Жеан постарался на славу. Он снял для графского любимчика в самом деле хорошую комнату, подробно расспросив окрестных кабатчиков и каких-то внезапно заведшихся у него ценных знакомых, кому из горожан тут можно доверять, и выбрал домовладельца совсем уж безукоризненного. Это оказался приятный на вид дядька средних лет, с висящими вниз желтыми усами, дом которого стоял очень удобно — на улице Гарланд, недалеко от церкви Сен-Жюльен-ле-Повр, а неподалеку имеется еще одна очень недурственная монастырская школа при Сен-Виктор… Дом был хороший, небольшой, хоть и трехэтажный, и такой весь собранный, плотненький — должно быть, зимою хорошо прогревается. Сейчас-то была осень, ранняя, теплая, но о зиме думай летом, а то до весны не доживешь!.. Хозяин дома, мастер цеха образов, звался Ожье Имажье, в чем не было совершенно ничего удивительного. Мастерская его в первом этаже и располагалась, в той половине, куда Ожье чужаков не пускал; но Ален, из любопытства впавший в грех подглядывания (или это не грех?
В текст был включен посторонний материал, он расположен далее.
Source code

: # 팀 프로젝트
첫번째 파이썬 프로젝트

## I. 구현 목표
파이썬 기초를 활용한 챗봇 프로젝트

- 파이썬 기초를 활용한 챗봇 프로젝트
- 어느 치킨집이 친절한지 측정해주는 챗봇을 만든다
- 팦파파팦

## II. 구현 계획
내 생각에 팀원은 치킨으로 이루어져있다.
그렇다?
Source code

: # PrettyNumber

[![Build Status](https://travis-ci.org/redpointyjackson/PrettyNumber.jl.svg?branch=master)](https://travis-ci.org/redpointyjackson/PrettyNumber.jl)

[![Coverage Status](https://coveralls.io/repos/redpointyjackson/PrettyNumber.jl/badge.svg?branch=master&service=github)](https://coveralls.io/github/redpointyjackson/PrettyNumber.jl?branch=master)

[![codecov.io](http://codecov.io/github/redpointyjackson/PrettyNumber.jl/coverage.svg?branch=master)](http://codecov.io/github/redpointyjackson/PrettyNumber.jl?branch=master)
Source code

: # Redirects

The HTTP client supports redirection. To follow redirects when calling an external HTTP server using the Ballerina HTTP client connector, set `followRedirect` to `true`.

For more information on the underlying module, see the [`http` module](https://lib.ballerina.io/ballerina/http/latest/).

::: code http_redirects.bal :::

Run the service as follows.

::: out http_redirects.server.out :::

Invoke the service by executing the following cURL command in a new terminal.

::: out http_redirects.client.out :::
По крайней мере, в списке смертных грехов не значится…) разглядел через щелку недвижную толпу будто бы людей — нет, деревянных и каменных статуй, часть из которых была уже крашена, часть — нет, и сурово поглядывала пустыми белками в сторону обнаглевшего чужака. Также в доме мастера Ожье жило два подмастерья и несколько слуг, и одна прачка по имени Вероника, суровая тетенька, похожая на графскую кормилицу. Жены и детей у мастера не имелось, только пара братьев, тоже, как и он, имажье, а свободные комнаты он издавна сдавал школярам — тем из них, что не из бедных. В настоящее время кроме Алена у него проживала еще одна личность, имеющая отношение к мудрости, но несомненно куда более почтенная: умеренно известный магистр диалектики по имени Пьер-Бенуа де Сен-Тьерри, хвалившийся тем, что учился у одних наставников с ТомА Бекетом, архиепископом Кентерберийским, который в бытность свою школяром был «славный парень, хоть и англичанишка…»
И мастер Ожье, и магистр из Сен-Тьерри произвели на Жеана впечатление вполне благоприятное. Проведя с достойным диалектиком всего один вечер, графский эконом проникся глубочайшим почтением к сему наставнику молодежи и кладезю разума, а узнав, что за ученье тот берет совсем недорого, немедленно препоручил Алена его заботам, смиренно попросив Пьера-Бенуа очень сильно нового ученика не бить — он нужен живым Тибо Шампанскому — но при этом все-таки вколотить в него хоть какие-нибудь знания, и в общем, делайте с ним, что сочтете нужным, мессир! Пристроив таким образом порученного ему юнца на попечение сиих добрых людей и оплатив квартиру на год вперед, графский посланник поспешно убрался прочь из Парижа — он вырос в замке, неподалеку от графа, а родился в деревне, и от города честного человека тошнило. Особенно от такого города, как Париж.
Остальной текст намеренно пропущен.